Tuesday, June 12, 2012

LinkedIn, eHarmony and the Politics of Cybersecurity

Another week, another major data breach hit the airwaves. The most recent causality was LinkedIn. Six million passwords were reportedly hacked. Internet dating Web site, eHarmony, also reported hacked passwords posted online.

Rest assured whenever a major data breach is reported, a slew of Senators and Representatives fire off press releases [old school] and tweets [new school] arguing for their data security bill. In reality, data security has taken a back seat to its bigger and more ominous brother, cybersecurity. For companies in the financial services space, good data security is already the law (Gramm-Leach-Bliley’s Safeguards Rule and more than 45 state data breach notification laws).

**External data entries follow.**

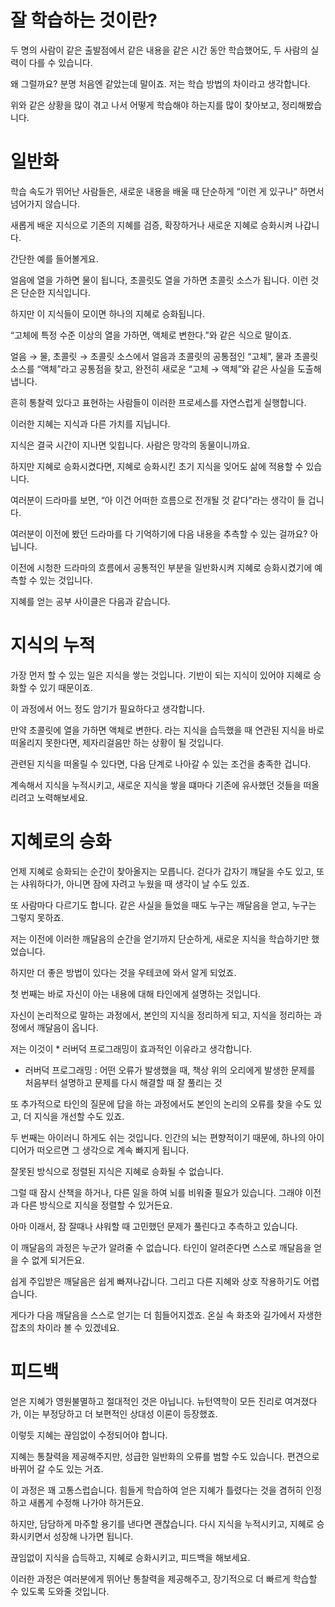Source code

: # 잘 학습하는 것이란?

두 명의 사람이 같은 출발점에서 같은 내용을 같은 시간 동안 학습했어도, 두 사람의 실력이 다를 수 있습니다.

왜 그럴까요? 분명 처음엔 같았는데 말이죠. 저는 학습 방법의 차이라고 생각합니다.

위와 같은 상황을 많이 겪고 나서 어떻게 학습해야 하는지를 많이 찾아보고, 정리해봤습니다.

# 일반화

학습 속도가 뛰어난 사람들은, 새로운 내용을 배울 때 단순하게 “이런 게 있구나” 하면서 넘어가지 않습니다.

새롭게 배운 지식으로 기존의 지혜를 검증, 확장하거나 새로운 지혜로 승화시켜 나갑니다.

간단한 예를 들어볼게요.

얼음에 열을 가하면 물이 됩니다, 초콜릿도 열을 가하면 초콜릿 소스가 됩니다. 이런 것은 단순한 지식입니다.

하지만 이 지식들이 모이면 하나의 지혜로 승화됩니다.

“고체에 특정 수준 이상의 열을 가하면, 액체로 변한다.”와 같은 식으로 말이죠.

얼음 → 물, 초콜릿 → 초콜릿 소스에서 얼음과 초콜릿의 공통점인 “고체”, 물과 초콜릿 소스를 “액체”라고 공통점을 찾고, 완전히 새로운 “고체 → 액체”와 같은 사실을 도출해냅니다.

흔히 통찰력 있다고 표현하는 사람들이 이러한 프로세스를 자연스럽게 실행합니다.

이러한 지혜는 지식과 다른 가치를 지닙니다.

지식은 결국 시간이 지나면 잊힙니다. 사람은 망각의 동물이니까요.

하지만 지혜로 승화시켰다면, 지혜로 승화시킨 초기 지식을 잊어도 삶에 적용할 수 있습니다.

여러분이 드라마를 보면, “아 이건 어떠한 흐름으로 전개될 것 같다”라는 생각이 들 겁니다.

여러분이 이전에 봤던 드라마를 다 기억하기에 다음 내용을 추측할 수 있는 걸까요? 아닙니다.

이전에 시청한 드라마의 흐름에서 공통적인 부분을 일반화시켜 지혜로 승화시켰기에 예측할 수 있는 것입니다.

지혜를 얻는 공부 사이클은 다음과 같습니다.

# 지식의 누적

가장 먼저 할 수 있는 일은 지식을 쌓는 것입니다. 기반이 되는 지식이 있어야 지혜로 승화할 수 있기 때문이죠.

이 과정에서 어느 정도 암기가 필요하다고 생각합니다.

만약 초콜릿에 열을 가하면 액체로 변한다. 라는 지식을 습득했을 때 연관된 지식을 바로 떠올리지 못한다면, 제자리걸음만 하는 상황이 될 것입니다.

관련된 지식을 떠올릴 수 있다면, 다음 단계로 나아갈 수 있는 조건을 충족한 겁니다.

계속해서 지식을 누적시키고, 새로운 지식을 쌓을 떄마다 기존에 유사했던 것들을 떠올리려고 노력해보세요.

# 지혜로의 승화

언제 지혜로 승화되는 순간이 찾아올지는 모릅니다. 걷다가 갑자기 꺠달을 수도 있고, 또는 샤워하다가, 아니면 잠에 자려고 누웠을 때 생각이 날 수도 있죠.

또 사람마다 다르기도 합니다. 같은 사실을 들었을 때도 누구는 깨달음을 얻고, 누구는 그렇지 못하죠.

저는 이전에 이러한 깨달음의 순간을 얻기까지 단순하게, 새로운 지식을 학습하기만 했었습니다.

하지만 더 좋은 방법이 있다는 것을 우테코에 와서 알게 되었죠.

첫 번째는 바로 자신이 아는 내용에 대해 타인에게 설명하는 것입니다.

자신이 논리적으로 말하는 과정에서, 본인의 지식을 정리하게 되고, 지식을 정리하는 과정에서 깨달음이 옵니다.

저는 이것이 * 러버덕 프로그래밍이 효과적인 이유라고 생각합니다.

* 러버덕 프로그래밍 : 어떤 오류가 발생했을 때, 책상 위의 오리에게 발생한 문제를 처음부터 설명하고 문제를 다시 해결할 때 잘 풀리는 것

또 추가적으로 타인의 질문에 답을 하는 과정에서도 본인의 논리의 오류를 찾을 수도 있고, 더 지식을 개선할 수도 있죠.

두 번째는 아이러니 하게도 쉬는 것입니다. 인간의 뇌는 편향적이기 때문에, 하나의 아이디어가 떠오르면 그 생각으로 계속 빠지게 됩니다.

잘못된 방식으로 정렬된 지식은 지혜로 승화될 수 없습니다.

그럴 때 잠시 산책을 하거나, 다른 일을 하여 뇌를 비워줄 필요가 있습니다. 그래야 이전과 다른 방식으로 지식을 정렬할 수 있거든요.

아마 이래서, 잠 잘때나 샤워할 때 고민했던 문제가 풀린다고 추측하고 있습니다.

이 깨달음의 과정은 누군가 알려줄 수 없습니다. 타인이 알려준다면 스스로 깨달음을 얻을 수 없게 되거든요.

쉽게 주입받은 깨달음은 쉽게 빠져나갑니다. 그리고 다른 지혜와 상호 작용하기도 어렵습니다.

게다가 다음 깨달음을 스스로 얻기는 더 힘들어지겠죠. 온실 속 화초와 길가에서 자생한 잡초의 차이라 볼 수 있겠네요.

# 피드백

얻은 지혜가 영원불멸하고 절대적인 것은 아닙니다. 뉴턴역학이 모든 진리로 여겨졌다가, 이는 부정당하고 더 보편적인 상대성 이론이 등장했죠.

이렇듯 지혜는 끊임없이 수정되어야 합니다.

지혜는 통찰력을 제공해주지만, 성급한 일반화의 오류를 범할 수도 있습니다. 편견으로 바뀌어 갈 수도 있는 거죠.

이 과정은 꽤 고통스럽습니다. 힘들게 학습하여 얻은 지혜가 틀렸다는 것을 겸허히 인정하고 새롭게 수정해 나가야 하거든요.

하지만, 담담하게 마주할 용기를 낸다면 괜찮습니다. 다시 지식을 누적시키고, 지혜로 승화시키면서 성장해 나가면 됩니다.

끊임없이 지식을 습득하고, 지혜로 승화시키고, 피드백을 해보세요.

이러한 과정은 여러분에게 뛰어난 통찰력을 제공해주고, 장기적으로 더 빠르게 학습할 수 있도록 도와줄 것입니다.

As a reminder, the following is a roster of data security bills reported by the Senate Judiciary Committee last September:

·       S. 1151, the Personal Data Privacy and Security Act, sponsored by the Committee Chairman Pat Leahy (D-VT).
·       S. 1535, the Personal Data Protection and Breach Accountability Act of 2011, sponsored by Sen. Richard Blumenthal (D-CT)
·       S. 1408, the Data Breach Notification Act, sponsored by Sen. Diane Feinstein (D-CA)

All three bills would require companies to implement data security programs to protect sensitive personal information as well as setting a national standard for breach notification. S. 1151 and S. 1535 provide for criminal penalties for failing to notify individuals of a data breach. S. 1535 allows for private rights of action against companies failing to notify of a data breach. The Senate Commerce Committee continues to discuss its data security and breach notification bill (S. 1207). On the House side, the Energy and Commerce Committee has yet to schedule a markup and vote on H.R. 2577, the SAFE Data Act authored by Rep. Mary Bono Mack (R-CA). Her subcommittee approved H.R. 2577 in July but negotiations continue on the preemption, data minimization and liability provisions in the bill. It is uncertain whether the full Committee will markup H.R. 2577 this summer.

Even in an active Congress, passing cybersecurity, data security or privacy legislation would all be a tall order. Consensus just does not exist on whether more regulation will be of any benefit. Meantime, companies (especially in financial services and payments) spend great resources (human and capital) to stay one step ahead of the fraudsters, hackers and government officials wanting to punish companies for lax data security.